** Opening Material to process block **

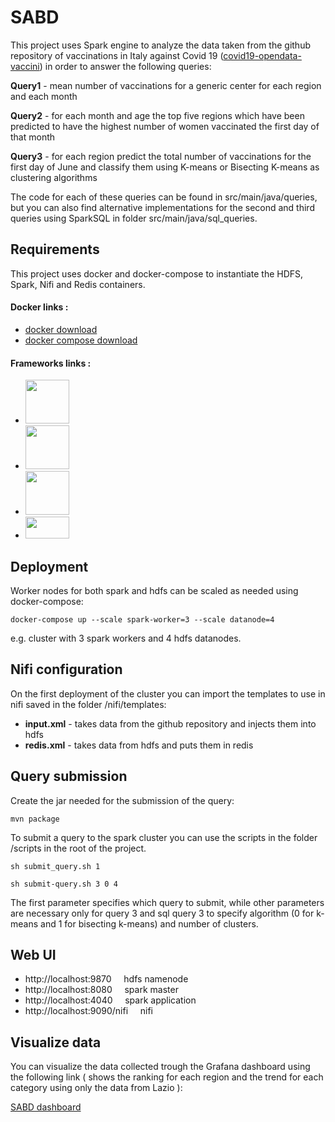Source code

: # SABD
This project uses Spark engine to analyze the data taken from the github repository of vaccinations in Italy against Covid 19 ([covid19-opendata-vaccini](https://github.com/italia/covid19-opendata-vaccini)) in order to answer the following queries:

<b>Query1</b> - mean number of vaccinations for a generic center for each region and each month

<b>Query2</b> - for each month and age the top five regions which have been predicted to have the highest number of women vaccinated the first day of that month

<b>Query3</b> - for each region predict the total number of vaccinations for the first day of June and classify them using K-means or Bisecting K-means as clustering algorithms

The code for each of these queries can be found in src/main/java/queries, but you can also find alternative implementations for the second and third queries using SparkSQL in folder src/main/java/sql_queries. 

## Requirements
This project uses docker and docker-compose to instantiate the HDFS, Spark, Nifi and Redis containers.

#### Docker links :
* [docker download](https://www.docker.com/products/docker-desktop)
* [docker compose download](https://docs.docker.com/compose/install/)

#### Frameworks links :
* [<img src="https://uploads-ssl.webflow.com/5abbd6c80ca1b5830c921e17/5ad766e2a1a548ee4fc61cf6_hadoop%20(1).png" width=70px>](https://hadoop.apache.org/docs/r1.2.1/hdfs_design.html)
* [<img src="https://upload.wikimedia.org/wikipedia/commons/thumb/f/f3/Apache_Spark_logo.svg/1200px-Apache_Spark_logo.svg.png" width=70px>](https://spark.apache.org/)
* [<img src="https://miro.medium.com/max/400/1*b-i9e82pUCgJbsg3lpdFnA.jpeg" width=70px>](https://nifi.apache.org/)
* [<img src="https://upload.wikimedia.org/wikipedia/commons/thumb/6/6b/Redis_Logo.svg/1200px-Redis_Logo.svg.png" width=70px height=35px>](https://redis.io/)

## Deployment

Worker nodes for both spark and hdfs can be scaled as needed using docker-compose:

    docker-compose up --scale spark-worker=3 --scale datanode=4

e.g. cluster with 3 spark workers and 4 hdfs datanodes.

## Nifi configuration
On the first deployment of the cluster you can import the templates to use in nifi saved in the folder /nifi/templates:

* <b>input.xml</b> - takes data from the github repository and injects them into hdfs
* <b>redis.xml</b> - takes data from hdfs and puts them in redis

## Query submission
Create the jar needed for the submission of the query:

    mvn package    

To submit a query to the spark cluster you can use the scripts in the folder /scripts in the root of the project.

    sh submit_query.sh 1

    sh submit-query.sh 3 0 4

The first parameter specifies which query to submit, while other parameters are necessary only for query 3 and sql query 3 to specify algorithm (0 for k-means and 1 for bisecting k-means) and number of clusters.

## Web UI

* http://localhost:9870 &nbsp;&nbsp;&nbsp; hdfs namenode
* http://localhost:8080 &nbsp;&nbsp;&nbsp; spark master
* http://localhost:4040 &nbsp;&nbsp;&nbsp; spark application
* http://localhost:9090/nifi &nbsp;&nbsp;&nbsp; nifi

## Visualize data
You can visualize the data collected trough the Grafana dashboard using the following link ( shows the ranking for each region and the trend for each category using only the data from Lazio ):

[SABD dashboard](https://lisa9601.grafana.net/dashboard/snapshot/j262Lw4iUP8ucMkrC7MvJtbhqX5878qx)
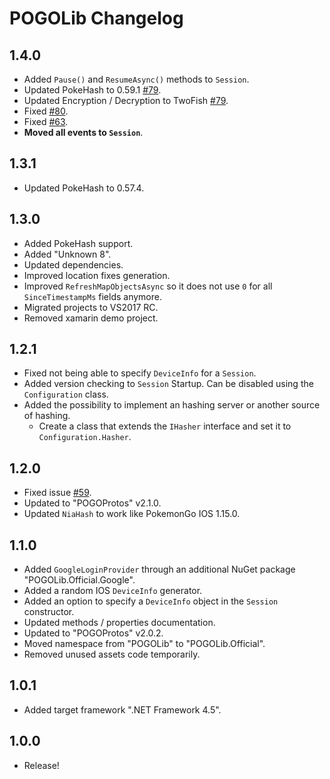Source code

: # POGOLib Changelog

## 1.4.0
- Added `Pause()` and `ResumeAsync()` methods to `Session`.
- Updated PokeHash to 0.59.1 [#79](https://github.com/AeonLucid/POGOLib/pull/79).
- Updated Encryption / Decryption to TwoFish [#79](https://github.com/AeonLucid/POGOLib/pull/79).
- Fixed [#80](https://github.com/AeonLucid/POGOLib/issues/80).
- Fixed [#63](https://github.com/AeonLucid/POGOLib/issues/63).
- **Moved all events to `Session`**.

## 1.3.1
- Updated PokeHash to 0.57.4.

## 1.3.0
- Added PokeHash support.
- Added "Unknown 8".
- Updated dependencies.
- Improved location fixes generation.
- Improved `RefreshMapObjectsAsync` so it does not use `0` for all `SinceTimestampMs` fields anymore.
- Migrated projects to VS2017 RC.
- Removed xamarin demo project.

## 1.2.1
- Fixed not being able to specify `DeviceInfo` for a `Session`.
- Added version checking to `Session` Startup. Can be disabled using the `Configuration` class.
- Added the possibility to implement an hashing server or another source of hashing.
    - Create a class that extends the `IHasher` interface and set it to `Configuration.Hasher`. 

## 1.2.0
- Fixed issue [#59](https://github.com/AeonLucid/POGOLib/issues/59).
- Updated to "POGOProtos" v2.1.0.
- Updated `NiaHash` to work like PokemonGo IOS 1.15.0.

## 1.1.0
- Added `GoogleLoginProvider` through an additional NuGet package "POGOLib.Official.Google".
- Added a random IOS `DeviceInfo` generator.
- Added an option to specify a `DeviceInfo` object in the `Session` constructor.
- Updated methods / properties documentation.
- Updated to "POGOProtos" v2.0.2.
- Moved namespace from "POGOLib" to "POGOLib.Official".
- Removed unused assets code temporarily.

## 1.0.1
- Added target framework ".NET Framework 4.5".

## 1.0.0
- Release!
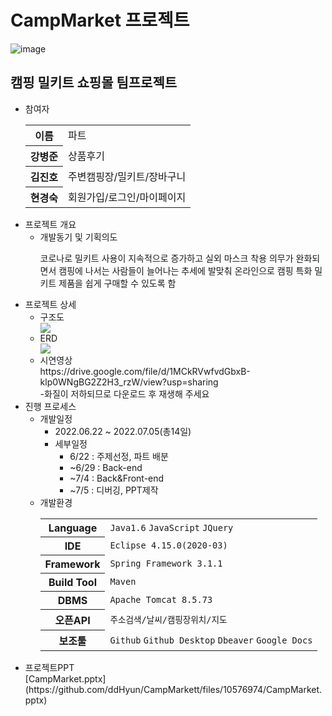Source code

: # CampMarket 프로젝트
![image](https://user-images.githubusercontent.com/107980962/216505939-27289fbc-7e45-4c30-b3fb-f9d360494569.png)
<h2>캠핑 밀키트 쇼핑몰 팀프로젝트</h2>
<ul>
 <li>참여자</li>
  <table>
   <tr>
    <th>이름</th>
    <td>파트</td>
   </tr>
   <tr>
    <th>강병준</th>
    <td>상품후기</td>
   </tr>
   <tr>
    <th>김진호</th>
    <td>주변캠핑장/밀키트/장바구니</td>
   </tr>
   <tr>
    <th>현경숙</th>
    <td>회원가입/로그인/마이페이지</td>
   </tr>
  </table>
 <li>프로젝트 개요
  <ul>
   <li>개발동기 및 기획의도</li>
   <p>
    코로나로 밀키트 사용이 지속적으로 증가하고 실외 마스크 착용 의무가 완화되면서 캠핑에 나서는 사람들이 늘어나는 추세에 발맞춰 
    온라인으로 캠핑 특화 밀키트 제품을 쉽게 구매할 수 있도록 함
   </p>
  </ul>
 </li>
 <li>프로젝트 상세
  <ul>
   <li>구조도</li>
   <img src="https://user-images.githubusercontent.com/107980962/216544631-4cf39b17-785e-4fa3-8d53-8c03072e3de7.png">
   <li>ERD</li>
   <img src="https://user-images.githubusercontent.com/107980962/216544350-1b22118b-6216-4eee-91ee-289fe9a91103.png">
   <li>시연영상</li>
   https://drive.google.com/file/d/1MCkRVwfvdGbxB-klp0WNgBG2Z2H3_rzW/view?usp=sharing
   <br>-화질이 저하되므로 다운로드 후 재생해 주세요
  </ul>
 </li>
 <li>진행 프로세스
  <ul>
   <li>개발일정
    <ul>
     <li>2022.06.22 ~ 2022.07.05(총14일)</li>
     <li>세부일정
      <ul>
       <li>6/22 : 주제선정, 파트 배분</li>
       <li>~6/29 : Back-end</li>
       <li>~7/4 : Back&Front-end</li>
       <li>~7/5 : 디버깅, PPT제작</li>
      </ul>
     </li>
    </ul>
   </li>
   <li>개발환경</li>
   <table>
    <tr>
     <th>Language</th>
     <td>
      <code>Java1.6</code>
      <code>JavaScript</code>
      <code>JQuery</code>
     </td>
    </tr>
    <tr>
     <th>IDE</th>
     <td><code>Eclipse 4.15.0(2020-03)</code></td>
    </tr>
    <tr>
     <th>Framework</th>
     <td><code>Spring Framework 3.1.1</code></td>
    </tr>
    <tr>
     <th>Build Tool</th>
     <td><code>Maven</code></td>
    </tr>
    <tr>
     <th>DBMS</th>
     <td><code>Apache Tomcat 8.5.73</code></td>
    </tr>
    <tr>
     <th>오픈API</th>
     <td><code>주소검색/날씨/캠핑장위치/지도</code></td>
    </tr>
    <tr>
     <th>보조툴</th>
     <td>
      <code>Github</code>
      <code>Github Desktop</code>
      <code>Dbeaver</code>
      <code>Google Docs</code>
     </td>
    </tr>
   </table>
  </ul>
 </li>
 <li>프로젝트PPT</li>
 [CampMarket.pptx](https://github.com/ddHyun/CampMarkett/files/10576974/CampMarket.pptx) 
</ul>
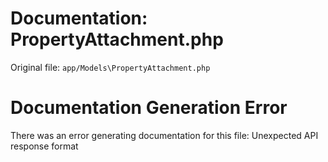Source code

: # Documentation: PropertyAttachment.php

Original file: `app/Models\PropertyAttachment.php`

# Documentation Generation Error

There was an error generating documentation for this file: Unexpected API response format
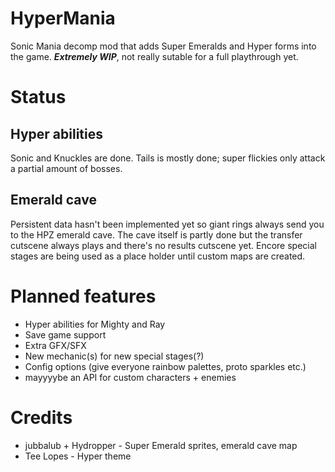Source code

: # HyperMania
Sonic Mania decomp mod that adds Super Emeralds and Hyper forms into the game.
***Extremely WIP***, not really sutable for a full playthrough yet.
# Status
## Hyper abilities
Sonic and Knuckles are done. Tails is mostly done; super flickies only attack a partial amount of bosses.
## Emerald cave
Persistent data hasn't been implemented yet so giant rings always send you to the HPZ emerald cave. 
The cave itself is partly done but the transfer cutscene always plays and there's no results cutscene yet. Encore special stages are being used as a place holder until custom maps are created.
# Planned features
+ Hyper abilities for Mighty and Ray
+ Save game support
+ Extra GFX/SFX
+ New mechanic(s) for new special stages(?)
+ Config options (give everyone rainbow palettes, proto sparkles etc.)
+ mayyyybe an API for custom characters + enemies

# Credits
+ jubbalub + Hydropper - Super Emerald sprites, emerald cave map
+ Tee Lopes - Hyper theme
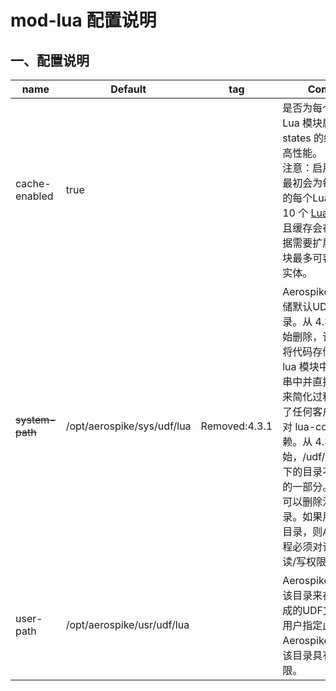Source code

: # mod-lua 配置说明

## 一、配置说明
| name | Default | tag  | Comment |
| --- | --- | --- | --- |
| cache-enabled | true |      | 是否为每个已注册的 Lua 模块启用 Lua states 的缓存，以提高性能。<br/>注意：启用缓存后，最初会为每个节点上的每个Lua模块缓存 10 个 [Lua states](luaState/LuaStates.md)，并且缓存会在运行时根据需要扩展，每个模块最多可容纳 128 个实体。 |
|~~system-path~~| /opt/aerospike/sys/udf/lua| Removed:4.3.1 | Aerospike进程用于存储默认UDF文件的目录。从 4.3.1 版本开始删除，该版本通过将代码存储在 mod-lua 模块中的 C 字符串中并直接从中加载来简化过程。这消除了任何客户端/服务器对 lua-core 模块的依赖。从 4.3.1 版本开始，/udf/lua/external 下的目录不再是安装的一部分。升级后，可以删除清理这些目录。如果用户指定此目录，则Aerospike进程必须对该目录具有读/写权限。|
|user-path| /opt/aerospike/usr/udf/lua | |Aerospike进程将使用该目录来存储用户生成的UDF文件。如果用户指定此目录，则Aerospike进程必须对该目录具有读/写权限。|

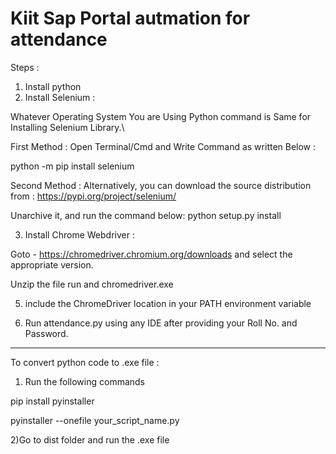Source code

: # Kiit Sap Portal autmation for attendance

Steps : 
1) Install python
2) Install Selenium :
 
Whatever Operating System You are Using Python command is Same for Installing Selenium Library.\

First Method : 
Open Terminal/Cmd and Write Command as written Below :

python -m pip install selenium

Second Method :
Alternatively, you can download the source distribution from :
https://pypi.org/project/selenium/

Unarchive it, and run the command below: 
python setup.py install

3) Install Chrome Webdriver :

Goto - https://chromedriver.chromium.org/downloads and select the appropriate version.

Unzip the file run and chromedriver.exe

5) include the ChromeDriver location in your PATH environment variable

6) Run attendance.py using any IDE after providing your Roll No. and Password.

----------------------------------------------------------------------------------------------------------------------------------------------------------------------
To convert python code to .exe file :
1) Run the following commands

pip install pyinstaller

pyinstaller --onefile your_script_name.py

2)Go to dist folder and run the .exe file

** Closing Material to process block **

*Task to complete*:
Set down the records above word for word, from the first line through the line containing "#### Frameworks links", both included; leave out the pictures.

*Solved exercise*:
Source code

: # SABD
This project uses Spark engine to analyze the data taken from the github repository of vaccinations in Italy against Covid 19 ([covid19-opendata-vaccini](https://github.com/italia/covid19-opendata-vaccini)) in order to answer the following queries:

<b>Query1</b> - mean number of vaccinations for a generic center for each region and each month

<b>Query2</b> - for each month and age the top five regions which have been predicted to have the highest number of women vaccinated the first day of that month

<b>Query3</b> - for each region predict the total number of vaccinations for the first day of June and classify them using K-means or Bisecting K-means as clustering algorithms

The code for each of these queries can be found in src/main/java/queries, but you can also find alternative implementations for the second and third queries using SparkSQL in folder src/main/java/sql_queries. 

## Requirements
This project uses docker and docker-compose to instantiate the HDFS, Spark, Nifi and Redis containers.

#### Docker links :
* [docker download](https://www.docker.com/products/docker-desktop)
* [docker compose download](https://docs.docker.com/compose/install/)

#### Frameworks links :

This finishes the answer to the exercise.